L4 Load Balancer (WRONG for gRPC):
Client ─── TCP conn ──► LB ─── TCP conn ──► Backend A (100% load)
Backend B (0% load)
Backend C (0% load)
L7 Load Balancing (Correct)
An L7 load balancer understands HTTP/2 frames and can distribute individual RPC calls across backends, even though they share one TCP connection from client to LB.
L7 Load Balancer (correct):
Client ─── HTTP/2 conn ──► LB ─┬─ HTTP/2 conn ──► Backend A
├─ HTTP/2 conn ──► Backend B
└─ HTTP/2 conn ──► Backend C
(each RPC call routed to a different backend)
Options:
| Approach | How it works | When to use |
|---|---|---|
| L7 proxy (Envoy, nginx) | Proxy understands HTTP/2 frames | Standard service mesh setup |
| Client-side LB | Client knows all backends, picks one per call | Small services, no mesh |
| Service mesh (Istio, Linkerd) | Sidecar proxy handles it transparently | K8s environments |
| Look-aside LB | External balancer tells client where to connect (xDS) | Large-scale, Google-style |
ELI5: A regular load balancer is like a phone operator who connects your call to one receptionist and leaves it there forever. All your follow-up questions go to that same person even if they’re overwhelmed. An L7 load balancer is like a smart operator who routes each individual question to whoever is free right now.

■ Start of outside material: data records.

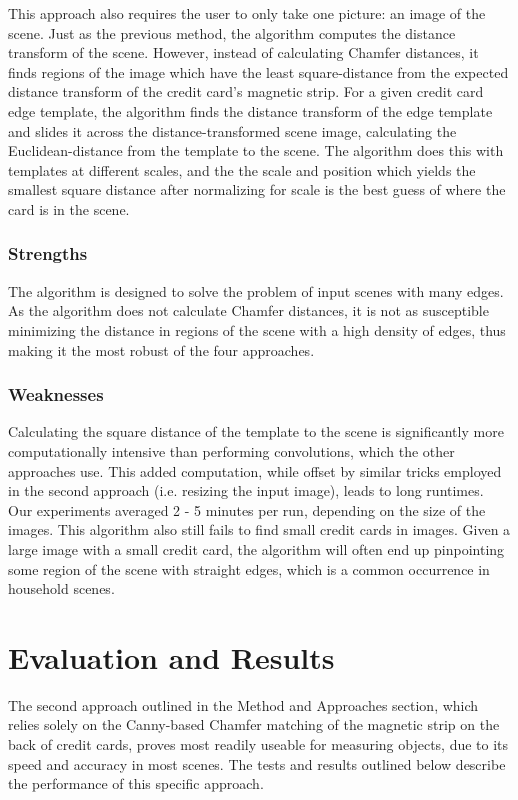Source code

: \documentclass[10pt,twocolumn,letterpaper]{article}
\begin{document}
This approach also requires the user to only take one picture: an image of the scene. Just as the previous method, the algorithm computes the distance transform of the scene. However, instead of calculating Chamfer distances, it finds regions of the image which have the least square-distance from the expected distance transform of the credit card’s magnetic strip. For a given credit card edge template, the algorithm finds the distance transform of the edge template and slides it across the distance-transformed scene image, calculating the Euclidean-distance from the template to the scene. The algorithm does this with templates at different scales, and the the scale and position which yields the smallest square distance after normalizing for scale is the best guess of where the card is in the scene. 
\subsubsection{Strengths}

	The algorithm is designed to solve the problem of input scenes with many edges. As the algorithm does not calculate Chamfer distances, it is not as susceptible minimizing the distance in regions of the scene with a high density of edges, thus making it the most robust of the four approaches. 
\subsubsection{Weaknesses}

	Calculating the square distance of the template to the scene is significantly more computationally intensive than performing convolutions, which the other approaches use. This added computation, while offset by similar tricks employed in the second approach (i.e. resizing the input image), leads to long runtimes. Our experiments averaged 2 - 5 minutes per run, depending on the size of the images.
	This algorithm also still fails to find small credit cards in images. Given a large image with a small credit card, the algorithm will often end up pinpointing some region of the scene with straight edges, which is a common occurrence in household scenes. 
	
\section{Evaluation and Results}

The second approach outlined in the Method and Approaches section, which relies solely on the Canny-based Chamfer matching of the magnetic strip on the back of credit cards, proves most readily useable for measuring objects, due to its speed and accuracy in most scenes. The tests and results outlined below describe the performance of this specific approach. 
\end{document}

Common mistake: Deploying gRPC behind an AWS ALB (L4 by default) and wondering why one pod has 100% CPU and the others are idle. ALB supports gRPC at L7 since 2020, but you must explicitly configure it. Nginx needs
grpc_passnotproxy_pass.
Error Handling and Resilience
Retries
gRPC has a built-in retry policy you can configure in the service config (no code changes needed):
{
"retryPolicy": {
"maxAttempts": 4,
"initialBackoff": "0.1s",
"maxBackoff": "1s",
"backoffMultiplier": 2,
"retryableStatusCodes": ["UNAVAILABLE", "DEADLINE_EXCEEDED"]
}
}
Only retry idempotent operations or codes known to be safe (UNAVAILABLE means the server never processed the request). Never retry INTERNAL or ALREADY_EXISTS blindly.
Deadlines (Non-Negotiable)
Always set a deadline on every call. No exceptions. A call without a deadline will wait forever if the downstream service hangs, consuming thread/goroutine, connection, and memory — all the way up the call chain.
Common mistake: Setting a 30-second deadline because “that seems safe.” Under failure, you have 30 seconds × concurrent callers × chain depth of resource leakage before anything gives up. 1-5 seconds is usually the right range. If your operation genuinely needs 30 seconds, you want an async job, not a synchronous RPC.
Hedging
Send the same request to multiple backends simultaneously, return the first response, cancel the rest. Trades higher server load for lower tail latency (p99/p99.9).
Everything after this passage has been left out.